**Directions**
Reproduce the opening lines of the records exactly, up to and including the line in which "- update package.json ✅" occurs.
= = = = = = =
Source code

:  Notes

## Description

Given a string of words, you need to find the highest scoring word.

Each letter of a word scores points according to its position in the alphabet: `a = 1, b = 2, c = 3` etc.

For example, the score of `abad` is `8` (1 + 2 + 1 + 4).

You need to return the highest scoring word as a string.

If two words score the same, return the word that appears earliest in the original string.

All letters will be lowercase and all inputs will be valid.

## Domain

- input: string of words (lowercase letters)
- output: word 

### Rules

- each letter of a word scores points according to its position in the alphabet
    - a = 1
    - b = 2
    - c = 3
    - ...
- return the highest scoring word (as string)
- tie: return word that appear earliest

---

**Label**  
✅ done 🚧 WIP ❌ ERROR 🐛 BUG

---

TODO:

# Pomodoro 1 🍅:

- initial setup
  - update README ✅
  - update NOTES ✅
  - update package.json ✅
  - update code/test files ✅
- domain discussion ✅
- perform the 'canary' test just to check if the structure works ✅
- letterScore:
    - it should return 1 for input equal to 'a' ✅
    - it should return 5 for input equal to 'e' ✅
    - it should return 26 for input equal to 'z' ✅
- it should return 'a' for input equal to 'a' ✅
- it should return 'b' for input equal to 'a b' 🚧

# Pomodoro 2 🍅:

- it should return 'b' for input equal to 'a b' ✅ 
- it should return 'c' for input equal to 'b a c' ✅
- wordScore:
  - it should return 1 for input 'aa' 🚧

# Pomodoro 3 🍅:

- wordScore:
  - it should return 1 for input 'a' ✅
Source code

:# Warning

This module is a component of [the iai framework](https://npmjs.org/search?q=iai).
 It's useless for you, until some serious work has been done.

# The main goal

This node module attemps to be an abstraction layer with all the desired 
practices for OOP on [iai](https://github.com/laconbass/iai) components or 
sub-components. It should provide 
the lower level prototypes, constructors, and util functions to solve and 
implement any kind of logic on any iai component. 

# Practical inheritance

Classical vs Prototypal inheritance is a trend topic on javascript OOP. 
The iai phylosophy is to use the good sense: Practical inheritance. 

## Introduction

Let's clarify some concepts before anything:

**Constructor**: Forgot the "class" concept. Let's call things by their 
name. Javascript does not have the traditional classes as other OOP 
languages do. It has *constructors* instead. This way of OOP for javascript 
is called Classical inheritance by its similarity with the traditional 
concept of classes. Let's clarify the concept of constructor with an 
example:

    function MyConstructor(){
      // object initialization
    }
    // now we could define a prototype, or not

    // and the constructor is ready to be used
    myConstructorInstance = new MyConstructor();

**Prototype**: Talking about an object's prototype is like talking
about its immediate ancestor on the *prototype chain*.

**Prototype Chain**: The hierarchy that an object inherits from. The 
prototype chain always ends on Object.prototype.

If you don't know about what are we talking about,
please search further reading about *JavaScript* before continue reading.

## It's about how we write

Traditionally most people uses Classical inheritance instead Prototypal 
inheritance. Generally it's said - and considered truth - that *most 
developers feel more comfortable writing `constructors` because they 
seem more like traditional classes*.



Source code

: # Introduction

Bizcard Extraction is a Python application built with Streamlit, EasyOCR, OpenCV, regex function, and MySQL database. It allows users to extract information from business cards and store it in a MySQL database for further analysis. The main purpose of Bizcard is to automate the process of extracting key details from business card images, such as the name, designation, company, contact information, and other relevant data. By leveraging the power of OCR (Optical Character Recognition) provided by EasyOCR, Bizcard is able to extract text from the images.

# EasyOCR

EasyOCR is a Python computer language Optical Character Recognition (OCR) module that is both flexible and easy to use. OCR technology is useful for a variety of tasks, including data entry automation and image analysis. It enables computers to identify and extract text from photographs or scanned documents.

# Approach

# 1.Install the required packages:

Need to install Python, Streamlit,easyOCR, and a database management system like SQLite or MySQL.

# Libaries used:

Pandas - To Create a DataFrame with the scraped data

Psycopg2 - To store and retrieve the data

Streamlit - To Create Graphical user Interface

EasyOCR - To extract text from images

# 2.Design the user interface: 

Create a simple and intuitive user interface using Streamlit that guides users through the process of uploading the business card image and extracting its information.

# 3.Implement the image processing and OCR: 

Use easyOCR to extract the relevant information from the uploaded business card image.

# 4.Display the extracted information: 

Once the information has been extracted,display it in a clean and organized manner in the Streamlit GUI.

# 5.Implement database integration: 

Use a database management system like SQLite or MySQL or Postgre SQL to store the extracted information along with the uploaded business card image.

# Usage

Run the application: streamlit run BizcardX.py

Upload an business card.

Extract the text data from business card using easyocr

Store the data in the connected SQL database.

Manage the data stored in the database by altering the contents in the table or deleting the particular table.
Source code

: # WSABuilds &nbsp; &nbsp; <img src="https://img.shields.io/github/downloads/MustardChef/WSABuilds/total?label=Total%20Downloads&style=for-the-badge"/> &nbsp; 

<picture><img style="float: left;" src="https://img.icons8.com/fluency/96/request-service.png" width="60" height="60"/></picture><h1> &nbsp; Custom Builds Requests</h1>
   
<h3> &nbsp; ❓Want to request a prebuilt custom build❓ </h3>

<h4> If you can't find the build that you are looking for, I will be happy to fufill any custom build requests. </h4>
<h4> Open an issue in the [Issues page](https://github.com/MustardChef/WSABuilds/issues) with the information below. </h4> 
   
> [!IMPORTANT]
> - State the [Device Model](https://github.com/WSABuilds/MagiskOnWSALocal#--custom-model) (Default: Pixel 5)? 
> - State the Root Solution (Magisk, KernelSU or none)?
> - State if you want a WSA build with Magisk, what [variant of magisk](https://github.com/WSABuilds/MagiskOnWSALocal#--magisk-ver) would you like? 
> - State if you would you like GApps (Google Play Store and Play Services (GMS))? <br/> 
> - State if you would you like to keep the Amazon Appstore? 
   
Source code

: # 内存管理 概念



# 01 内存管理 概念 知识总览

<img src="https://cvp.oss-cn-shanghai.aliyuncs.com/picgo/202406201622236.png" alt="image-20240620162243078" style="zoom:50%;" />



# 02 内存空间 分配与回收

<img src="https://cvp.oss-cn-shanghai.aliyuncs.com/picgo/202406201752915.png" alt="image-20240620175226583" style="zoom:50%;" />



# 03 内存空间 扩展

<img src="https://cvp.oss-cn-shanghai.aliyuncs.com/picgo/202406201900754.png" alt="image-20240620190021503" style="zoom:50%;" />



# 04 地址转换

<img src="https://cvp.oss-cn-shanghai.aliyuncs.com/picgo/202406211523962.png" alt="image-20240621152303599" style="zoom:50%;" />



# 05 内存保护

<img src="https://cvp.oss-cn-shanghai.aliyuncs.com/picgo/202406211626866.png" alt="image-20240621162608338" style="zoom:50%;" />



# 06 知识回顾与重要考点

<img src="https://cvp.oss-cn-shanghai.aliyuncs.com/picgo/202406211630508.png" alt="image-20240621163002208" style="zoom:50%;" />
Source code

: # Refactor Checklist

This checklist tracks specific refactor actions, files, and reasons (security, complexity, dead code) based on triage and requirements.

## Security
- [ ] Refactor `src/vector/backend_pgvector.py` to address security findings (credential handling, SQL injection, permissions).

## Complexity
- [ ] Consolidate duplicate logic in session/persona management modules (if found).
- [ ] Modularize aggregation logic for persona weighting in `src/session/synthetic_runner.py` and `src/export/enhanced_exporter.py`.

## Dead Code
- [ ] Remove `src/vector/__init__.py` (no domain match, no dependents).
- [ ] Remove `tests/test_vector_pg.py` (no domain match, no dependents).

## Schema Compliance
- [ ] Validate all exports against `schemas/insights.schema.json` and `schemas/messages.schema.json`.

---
= = = = = = =
**Response to this task**
Source code

:  Notes

## Description

Given a string of words, you need to find the highest scoring word.

Each letter of a word scores points according to its position in the alphabet: `a = 1, b = 2, c = 3` etc.

For example, the score of `abad` is `8` (1 + 2 + 1 + 4).

You need to return the highest scoring word as a string.

If two words score the same, return the word that appears earliest in the original string.

All letters will be lowercase and all inputs will be valid.

## Domain

- input: string of words (lowercase letters)
- output: word 

### Rules

- each letter of a word scores points according to its position in the alphabet
    - a = 1
    - b = 2
    - c = 3
    - ...
- return the highest scoring word (as string)
- tie: return word that appear earliest

---

**Label**  
✅ done 🚧 WIP ❌ ERROR 🐛 BUG

---

TODO:

# Pomodoro 1 🍅:

- initial setup
  - update README ✅
  - update NOTES ✅
  - update package.json ✅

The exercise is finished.